Work request:
The copy must match the data below line for line and contain no images.

Records shown:
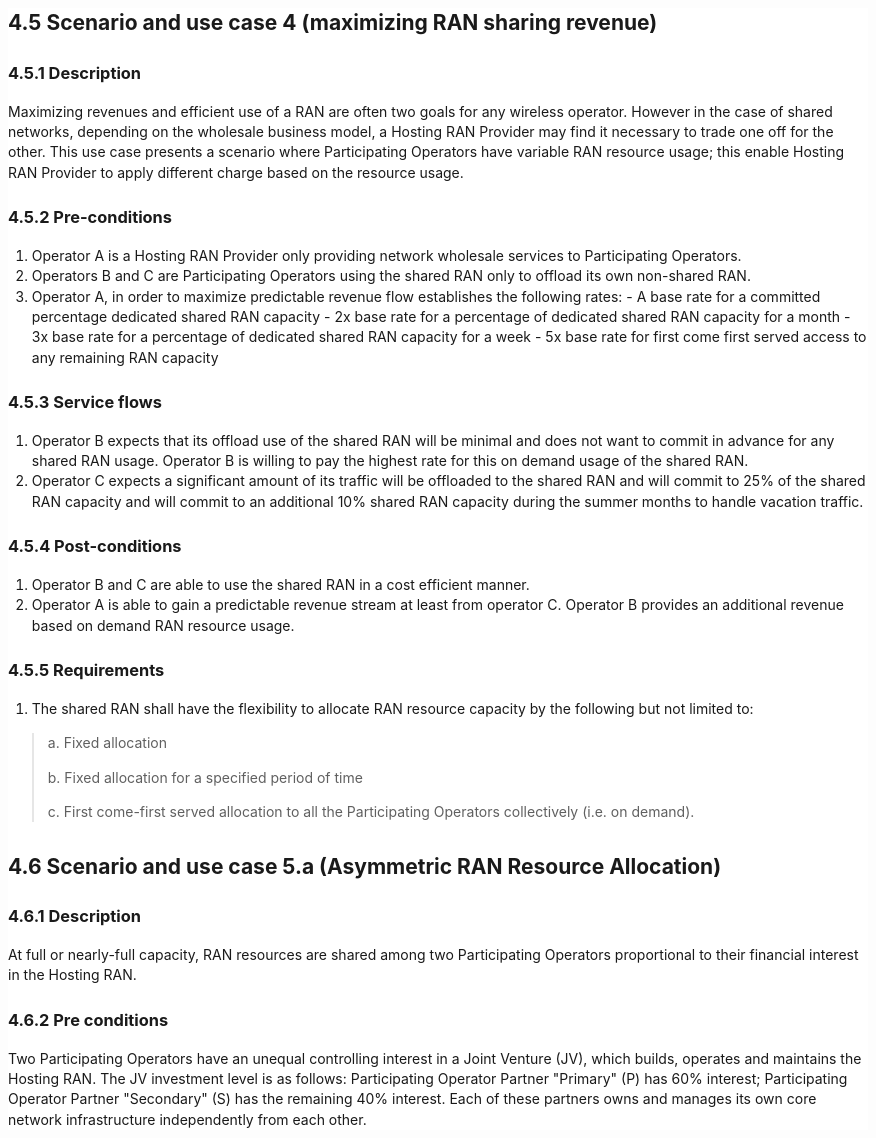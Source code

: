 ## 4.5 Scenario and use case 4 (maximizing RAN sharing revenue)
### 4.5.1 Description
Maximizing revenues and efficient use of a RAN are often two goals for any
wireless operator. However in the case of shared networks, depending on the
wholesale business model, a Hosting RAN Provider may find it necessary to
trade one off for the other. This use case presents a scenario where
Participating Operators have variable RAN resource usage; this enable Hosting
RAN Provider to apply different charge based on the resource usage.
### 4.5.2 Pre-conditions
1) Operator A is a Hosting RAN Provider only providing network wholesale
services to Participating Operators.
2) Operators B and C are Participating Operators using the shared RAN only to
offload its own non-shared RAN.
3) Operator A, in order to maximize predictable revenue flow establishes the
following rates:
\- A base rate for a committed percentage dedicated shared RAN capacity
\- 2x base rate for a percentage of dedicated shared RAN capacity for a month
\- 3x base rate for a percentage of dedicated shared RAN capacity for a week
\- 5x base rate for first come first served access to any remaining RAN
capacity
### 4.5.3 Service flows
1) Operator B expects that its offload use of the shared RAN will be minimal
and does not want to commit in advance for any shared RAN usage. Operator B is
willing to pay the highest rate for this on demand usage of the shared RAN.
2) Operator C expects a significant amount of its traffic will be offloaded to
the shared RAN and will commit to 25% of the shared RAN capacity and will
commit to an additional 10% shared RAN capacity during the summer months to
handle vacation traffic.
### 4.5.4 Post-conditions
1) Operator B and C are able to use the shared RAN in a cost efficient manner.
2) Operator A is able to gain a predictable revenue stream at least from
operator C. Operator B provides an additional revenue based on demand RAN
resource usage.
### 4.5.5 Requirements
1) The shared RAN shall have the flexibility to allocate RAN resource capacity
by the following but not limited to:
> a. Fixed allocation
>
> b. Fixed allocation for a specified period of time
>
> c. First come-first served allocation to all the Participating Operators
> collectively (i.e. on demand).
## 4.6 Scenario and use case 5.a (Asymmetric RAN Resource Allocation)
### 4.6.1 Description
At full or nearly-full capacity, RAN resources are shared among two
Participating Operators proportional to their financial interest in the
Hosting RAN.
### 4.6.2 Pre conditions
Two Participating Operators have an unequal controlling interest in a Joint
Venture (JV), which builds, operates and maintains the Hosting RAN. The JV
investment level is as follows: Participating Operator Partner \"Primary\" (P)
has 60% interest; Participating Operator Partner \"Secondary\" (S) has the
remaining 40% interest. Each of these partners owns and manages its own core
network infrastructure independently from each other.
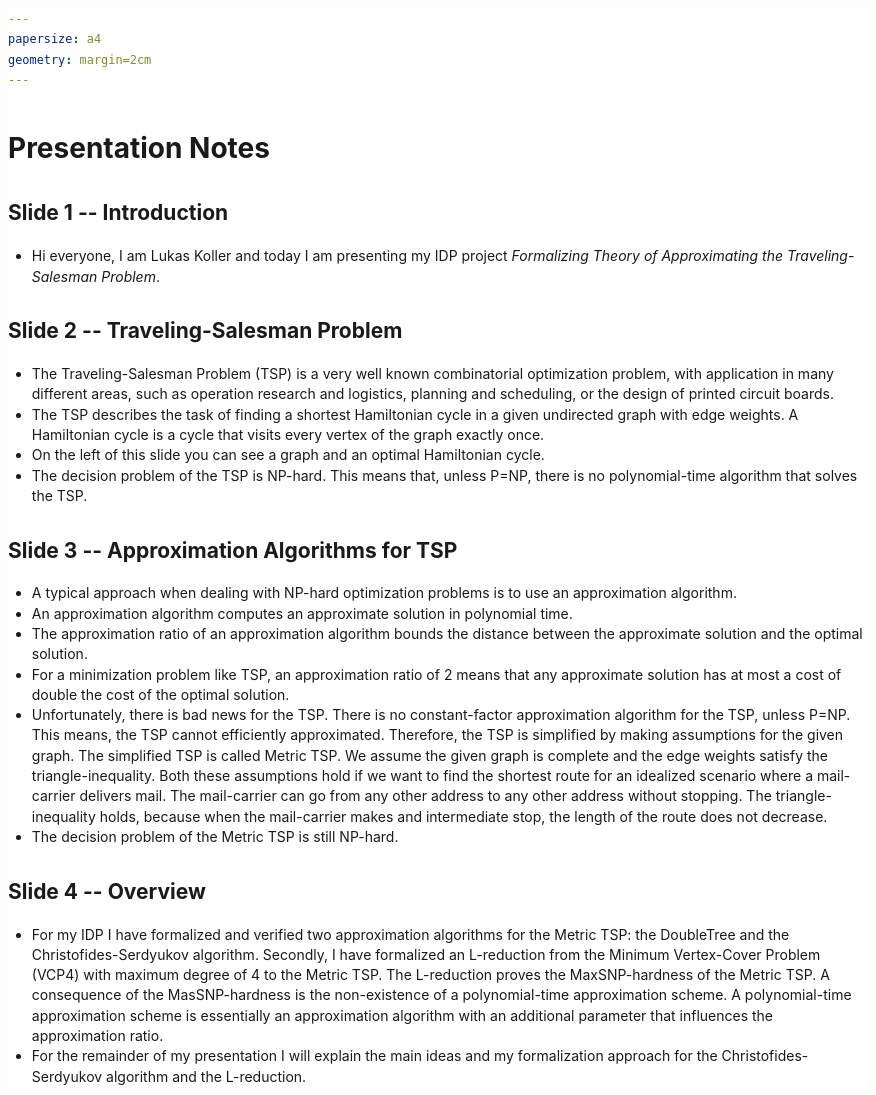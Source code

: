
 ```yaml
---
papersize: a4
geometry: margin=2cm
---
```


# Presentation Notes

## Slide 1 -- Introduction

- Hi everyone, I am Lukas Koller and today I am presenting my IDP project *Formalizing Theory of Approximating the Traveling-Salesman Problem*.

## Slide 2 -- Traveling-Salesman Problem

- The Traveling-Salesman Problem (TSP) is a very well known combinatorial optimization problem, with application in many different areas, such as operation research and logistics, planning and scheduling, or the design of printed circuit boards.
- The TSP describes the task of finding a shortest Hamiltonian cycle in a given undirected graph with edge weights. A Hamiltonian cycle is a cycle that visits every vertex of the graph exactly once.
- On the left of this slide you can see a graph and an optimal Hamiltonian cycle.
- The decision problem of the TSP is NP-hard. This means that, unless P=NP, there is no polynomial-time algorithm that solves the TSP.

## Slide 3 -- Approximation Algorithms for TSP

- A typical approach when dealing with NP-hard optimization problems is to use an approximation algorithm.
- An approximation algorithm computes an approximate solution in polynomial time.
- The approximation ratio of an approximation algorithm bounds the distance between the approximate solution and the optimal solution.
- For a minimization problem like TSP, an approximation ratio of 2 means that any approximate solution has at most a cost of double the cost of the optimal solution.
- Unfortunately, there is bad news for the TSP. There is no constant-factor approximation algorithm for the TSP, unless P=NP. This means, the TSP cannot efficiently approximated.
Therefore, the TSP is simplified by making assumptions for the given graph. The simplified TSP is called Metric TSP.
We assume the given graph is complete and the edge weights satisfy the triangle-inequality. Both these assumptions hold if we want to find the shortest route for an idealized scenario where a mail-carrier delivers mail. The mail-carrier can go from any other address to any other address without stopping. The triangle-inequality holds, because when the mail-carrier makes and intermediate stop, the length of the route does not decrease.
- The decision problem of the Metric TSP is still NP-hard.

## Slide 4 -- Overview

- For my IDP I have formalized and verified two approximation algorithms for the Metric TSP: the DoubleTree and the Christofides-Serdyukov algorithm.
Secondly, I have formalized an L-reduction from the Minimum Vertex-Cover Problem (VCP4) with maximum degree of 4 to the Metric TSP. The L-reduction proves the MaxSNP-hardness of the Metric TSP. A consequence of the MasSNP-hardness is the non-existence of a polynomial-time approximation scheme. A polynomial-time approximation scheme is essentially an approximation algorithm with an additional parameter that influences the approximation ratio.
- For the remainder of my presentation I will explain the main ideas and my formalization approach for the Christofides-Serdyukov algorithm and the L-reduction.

Exercise result:
Source code

: ## 4.5 Scenario and use case 4 (maximizing RAN sharing revenue)
### 4.5.1 Description
Maximizing revenues and efficient use of a RAN are often two goals for any
wireless operator. However in the case of shared networks, depending on the
wholesale business model, a Hosting RAN Provider may find it necessary to
trade one off for the other. This use case presents a scenario where
Participating Operators have variable RAN resource usage; this enable Hosting
RAN Provider to apply different charge based on the resource usage.
### 4.5.2 Pre-conditions
1) Operator A is a Hosting RAN Provider only providing network wholesale
services to Participating Operators.
2) Operators B and C are Participating Operators using the shared RAN only to
offload its own non-shared RAN.
3) Operator A, in order to maximize predictable revenue flow establishes the
following rates:
\- A base rate for a committed percentage dedicated shared RAN capacity
\- 2x base rate for a percentage of dedicated shared RAN capacity for a month
\- 3x base rate for a percentage of dedicated shared RAN capacity for a week
\- 5x base rate for first come first served access to any remaining RAN
capacity
### 4.5.3 Service flows
1) Operator B expects that its offload use of the shared RAN will be minimal
and does not want to commit in advance for any shared RAN usage. Operator B is
willing to pay the highest rate for this on demand usage of the shared RAN.
2) Operator C expects a significant amount of its traffic will be offloaded to
the shared RAN and will commit to 25% of the shared RAN capacity and will
commit to an additional 10% shared RAN capacity during the summer months to
handle vacation traffic.
### 4.5.4 Post-conditions
1) Operator B and C are able to use the shared RAN in a cost efficient manner.
2) Operator A is able to gain a predictable revenue stream at least from
operator C. Operator B provides an additional revenue based on demand RAN
resource usage.
### 4.5.5 Requirements
1) The shared RAN shall have the flexibility to allocate RAN resource capacity
by the following but not limited to:
> a. Fixed allocation
>
> b. Fixed allocation for a specified period of time
>
> c. First come-first served allocation to all the Participating Operators
> collectively (i.e. on demand).
## 4.6 Scenario and use case 5.a (Asymmetric RAN Resource Allocation)
### 4.6.1 Description
At full or nearly-full capacity, RAN resources are shared among two
Participating Operators proportional to their financial interest in the
Hosting RAN.
### 4.6.2 Pre conditions
Two Participating Operators have an unequal controlling interest in a Joint
Venture (JV), which builds, operates and maintains the Hosting RAN. The JV
investment level is as follows: Participating Operator Partner \"Primary\" (P)
has 60% interest; Participating Operator Partner \"Secondary\" (S) has the
remaining 40% interest. Each of these partners owns and manages its own core
network infrastructure independently from each other.
Source code

:
 ```yaml
---
papersize: a4
geometry: margin=2cm
---
```


# Presentation Notes

## Slide 1 -- Introduction

- Hi everyone, I am Lukas Koller and today I am presenting my IDP project *Formalizing Theory of Approximating the Traveling-Salesman Problem*.

## Slide 2 -- Traveling-Salesman Problem

- The Traveling-Salesman Problem (TSP) is a very well known combinatorial optimization problem, with application in many different areas, such as operation research and logistics, planning and scheduling, or the design of printed circuit boards.
- The TSP describes the task of finding a shortest Hamiltonian cycle in a given undirected graph with edge weights. A Hamiltonian cycle is a cycle that visits every vertex of the graph exactly once.
- On the left of this slide you can see a graph and an optimal Hamiltonian cycle.
- The decision problem of the TSP is NP-hard. This means that, unless P=NP, there is no polynomial-time algorithm that solves the TSP.

## Slide 3 -- Approximation Algorithms for TSP

- A typical approach when dealing with NP-hard optimization problems is to use an approximation algorithm.
- An approximation algorithm computes an approximate solution in polynomial time.
- The approximation ratio of an approximation algorithm bounds the distance between the approximate solution and the optimal solution.
- For a minimization problem like TSP, an approximation ratio of 2 means that any approximate solution has at most a cost of double the cost of the optimal solution.
- Unfortunately, there is bad news for the TSP. There is no constant-factor approximation algorithm for the TSP, unless P=NP. This means, the TSP cannot efficiently approximated.
Therefore, the TSP is simplified by making assumptions for the given graph. The simplified TSP is called Metric TSP.
We assume the given graph is complete and the edge weights satisfy the triangle-inequality. Both these assumptions hold if we want to find the shortest route for an idealized scenario where a mail-carrier delivers mail. The mail-carrier can go from any other address to any other address without stopping. The triangle-inequality holds, because when the mail-carrier makes and intermediate stop, the length of the route does not decrease.
- The decision problem of the Metric TSP is still NP-hard.

## Slide 4 -- Overview

- For my IDP I have formalized and verified two approximation algorithms for the Metric TSP: the DoubleTree and the Christofides-Serdyukov algorithm.
Secondly, I have formalized an L-reduction from the Minimum Vertex-Cover Problem (VCP4) with maximum degree of 4 to the Metric TSP. The L-reduction proves the MaxSNP-hardness of the Metric TSP. A consequence of the MasSNP-hardness is the non-existence of a polynomial-time approximation scheme. A polynomial-time approximation scheme is essentially an approximation algorithm with an additional parameter that influences the approximation ratio.
- For the remainder of my presentation I will explain the main ideas and my formalization approach for the Christofides-Serdyukov algorithm and the L-reduction.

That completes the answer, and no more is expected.